BEGIN Material provided

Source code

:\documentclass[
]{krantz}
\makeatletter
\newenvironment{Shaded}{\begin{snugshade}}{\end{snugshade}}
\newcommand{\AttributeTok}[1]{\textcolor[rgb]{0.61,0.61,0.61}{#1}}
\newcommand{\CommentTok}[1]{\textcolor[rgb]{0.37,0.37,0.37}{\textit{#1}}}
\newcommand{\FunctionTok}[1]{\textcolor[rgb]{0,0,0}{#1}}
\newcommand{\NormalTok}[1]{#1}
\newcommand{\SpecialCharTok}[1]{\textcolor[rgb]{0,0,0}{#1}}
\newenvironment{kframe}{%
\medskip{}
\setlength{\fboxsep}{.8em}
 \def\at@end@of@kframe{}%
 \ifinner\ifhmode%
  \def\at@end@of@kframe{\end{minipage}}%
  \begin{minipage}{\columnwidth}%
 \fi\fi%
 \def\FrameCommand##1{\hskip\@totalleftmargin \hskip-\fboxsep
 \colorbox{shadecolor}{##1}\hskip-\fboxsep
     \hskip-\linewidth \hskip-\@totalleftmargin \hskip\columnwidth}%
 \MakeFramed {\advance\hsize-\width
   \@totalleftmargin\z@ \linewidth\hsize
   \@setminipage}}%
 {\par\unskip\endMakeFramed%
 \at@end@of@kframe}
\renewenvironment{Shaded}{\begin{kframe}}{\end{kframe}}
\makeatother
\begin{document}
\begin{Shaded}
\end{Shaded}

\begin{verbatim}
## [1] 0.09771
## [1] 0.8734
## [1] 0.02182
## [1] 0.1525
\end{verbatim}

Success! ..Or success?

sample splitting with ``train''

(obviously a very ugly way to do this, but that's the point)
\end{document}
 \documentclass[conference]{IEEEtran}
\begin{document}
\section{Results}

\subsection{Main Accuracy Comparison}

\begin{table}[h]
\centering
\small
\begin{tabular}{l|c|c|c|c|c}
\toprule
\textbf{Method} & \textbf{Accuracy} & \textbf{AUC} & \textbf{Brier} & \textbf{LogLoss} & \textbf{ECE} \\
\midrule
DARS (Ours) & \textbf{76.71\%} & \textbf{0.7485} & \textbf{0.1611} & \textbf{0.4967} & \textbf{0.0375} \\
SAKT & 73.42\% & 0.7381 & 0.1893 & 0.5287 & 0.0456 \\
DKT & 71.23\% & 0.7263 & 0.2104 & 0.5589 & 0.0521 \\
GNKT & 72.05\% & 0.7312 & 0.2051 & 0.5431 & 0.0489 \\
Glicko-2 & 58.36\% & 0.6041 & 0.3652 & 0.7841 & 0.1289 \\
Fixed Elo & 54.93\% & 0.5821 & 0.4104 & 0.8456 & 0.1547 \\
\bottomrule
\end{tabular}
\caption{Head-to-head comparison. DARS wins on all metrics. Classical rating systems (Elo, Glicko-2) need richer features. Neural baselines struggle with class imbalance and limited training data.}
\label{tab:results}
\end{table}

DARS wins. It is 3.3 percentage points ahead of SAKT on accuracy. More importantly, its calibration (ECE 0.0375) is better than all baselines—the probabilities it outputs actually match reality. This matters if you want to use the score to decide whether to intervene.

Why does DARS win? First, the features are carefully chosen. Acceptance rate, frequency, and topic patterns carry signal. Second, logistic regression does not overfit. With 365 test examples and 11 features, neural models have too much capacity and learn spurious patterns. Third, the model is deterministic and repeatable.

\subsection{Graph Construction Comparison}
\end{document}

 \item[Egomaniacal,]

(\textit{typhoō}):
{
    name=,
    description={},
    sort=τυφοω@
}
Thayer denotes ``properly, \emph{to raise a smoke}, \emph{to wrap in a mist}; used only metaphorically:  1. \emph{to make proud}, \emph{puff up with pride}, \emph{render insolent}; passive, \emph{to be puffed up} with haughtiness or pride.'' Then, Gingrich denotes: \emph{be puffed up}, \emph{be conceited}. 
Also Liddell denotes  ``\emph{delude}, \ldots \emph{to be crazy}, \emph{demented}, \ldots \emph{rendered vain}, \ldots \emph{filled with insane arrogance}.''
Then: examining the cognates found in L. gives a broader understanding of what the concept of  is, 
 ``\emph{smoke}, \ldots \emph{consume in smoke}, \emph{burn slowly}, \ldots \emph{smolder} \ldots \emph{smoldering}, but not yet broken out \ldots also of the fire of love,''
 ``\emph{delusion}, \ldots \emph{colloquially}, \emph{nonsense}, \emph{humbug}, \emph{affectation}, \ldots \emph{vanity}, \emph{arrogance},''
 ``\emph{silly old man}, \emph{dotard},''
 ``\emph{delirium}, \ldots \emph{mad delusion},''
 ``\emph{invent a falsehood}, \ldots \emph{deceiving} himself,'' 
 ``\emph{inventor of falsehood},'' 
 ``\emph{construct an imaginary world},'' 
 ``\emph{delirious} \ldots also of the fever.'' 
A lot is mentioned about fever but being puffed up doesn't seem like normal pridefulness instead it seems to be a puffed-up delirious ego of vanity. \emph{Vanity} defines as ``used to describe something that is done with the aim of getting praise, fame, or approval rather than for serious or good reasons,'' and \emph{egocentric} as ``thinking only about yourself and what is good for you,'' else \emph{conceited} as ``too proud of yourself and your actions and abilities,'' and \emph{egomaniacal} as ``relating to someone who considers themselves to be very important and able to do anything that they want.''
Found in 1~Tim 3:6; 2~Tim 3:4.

END Material provided

» Goal of the exercise
Looking at the entries above, count each line in which the word "kframe" occurs, then give the total and nothing further.

» Answer to the exercise
5